Reuse and recycle: Integrating aquaculture and agricultural systems to increase production and reduce nutrient pollution

D Nākoa Farrant; Kiana L Frank; Ashley E Larsen

doi:10.1016/j.scitotenv.2021.146859

Reuse and recycle: Integrating aquaculture and agricultural systems to increase production and reduce nutrient pollution

Sci Total Environ. 2021 Sep 1:785:146859. doi: 10.1016/j.scitotenv.2021.146859. Epub 2021 Apr 20.

Authors

D Nākoa Farrant¹, Kiana L Frank², Ashley E Larsen³

Affiliations

¹ Bren School of Environmental Science and Management, University of California, Santa Barbara, CA 93106-5131, USA. Electronic address: farrant@bren.ucsb.edu.
² Pacific Biosciences Research Center, Kewalo Marine Laboratory, University of Hawai'i at Mānoa, Honolulu, HI 96813, USA.
³ Bren School of Environmental Science and Management, University of California, Santa Barbara, CA 93106-5131, USA.

PMID: 33940403
DOI: 10.1016/j.scitotenv.2021.146859

Abstract

Integrated agriculture and aquaculture systems (IAAS) allow nutrients, energy, and water to flow throughout the components of the system, increasing the efficiency with which inputs are converted to food.

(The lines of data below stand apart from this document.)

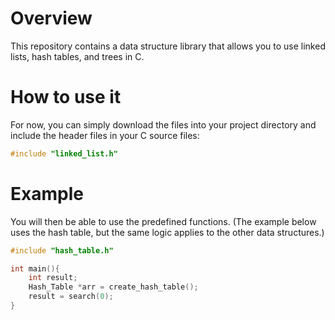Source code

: # Overview
This repository contains a data structure library that allows you to use linked lists, hash tables, and trees in C.

# How to use it
For now, you can simply download the files into your project directory and include the header files in your C source files:

```C
#include "linked_list.h"
```

# Example
You will then be able to use the predefined functions. (The example below uses the hash table, but the same logic applies to the other data structures.)
```C
#include "hash_table.h"

int main(){
    int result;
    Hash_Table *arr = create_hash_table();
    result = search(0);
}
```
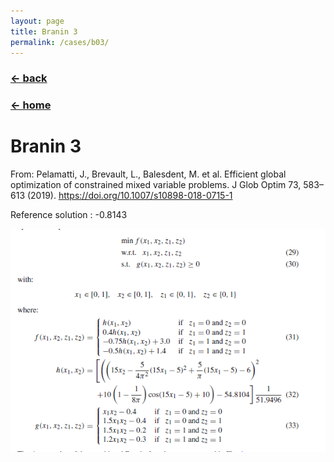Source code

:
 ```yaml
---
layout: page
title: Branin 3
permalink: /cases/b03/
---
```

### [← back](/cases/)
### [← home](/index/)

# Branin 3

From: Pelamatti, J., Brevault, L., Balesdent, M. et al. Efficient global optimization of constrained mixed variable problems. J Glob Optim 73, 583–613 (2019). https://doi.org/10.1007/s10898-018-0715-1

Reference solution : -0.8143

<img align="left" src="https://raw.githubusercontent.com/mixed-optimization-benchmark/mixed-optimization-benchmark.github.io/master/Cas%20test/Branin_3.PNG" >
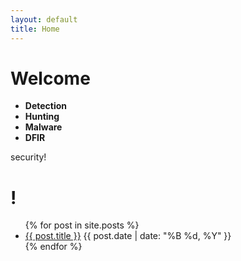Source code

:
 ```yaml
---
layout: default
title: Home
---
```


# Welcome

- **Detection**
- **Hunting**
- **Malware**
- **DFIR**

security!

# ! 
<ul>
  {% for post in site.posts %}
    <li>
      <a href="{{ post.url }}">{{ post.title }}</a>
      <span>{{ post.date | date: "%B %d, %Y" }}</span>
    </li>
  {% endfor %}
</ul>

Yet effectively designing an IAAS requires understanding how nutrients accumulate and alter the system's productivity. Here we developed a mechanistic model for nitrogen transport and utilization and parameterized it using the IAAS in He'eia, Hawai'i. Of note, we modeled tidal influence, which extends existing IAAS models that often assume aquaculture in tank enclosures. We simulated the impact of nitrogen loading from three possible land use scenarios across agriculture and development priorities on the productivity of the fishpond downstream. We projected that organic nitrogen and nitrate concentrations parallel the successive increases in nitrogen loading across management strategies. Autotroph and fish densities were predicted to follow similar trends in response to increased nitrogen availability, causing fish harvests to increase from the current land use (25 kg/ha) to the restored agriculture (35 kg/ha) and urban (50 kg/ha) alternatives. While fish harvests were predicted to be highest in the urban scenario, modeled caloric production in the restored scenario from agriculture and aquaculture would sustain 235 people (4.3 people/ha) in the He'eia IAAS, 16 and 125 times more than the current or urban land uses, respectively. Restoring diversified agriculture was also predicted to retain a larger proportion of nitrogen inputs (0.43) than urbanizing the region (0.30), which would reduce nitrogen export to the adjacent Kāne'ohe Bay. Several state variables were notably sensitive to tidal flux rates, highlighting the importance of incorporating tidal dynamics into a coastal IAAS model. This model provides valuable insights for the management of existing coastal IAAS and design of new IAAS in coastal regions to improve the sustainability of future food systems.

Keywords: Agriculture; Aquaculture; Food security; Nitrogen cycle.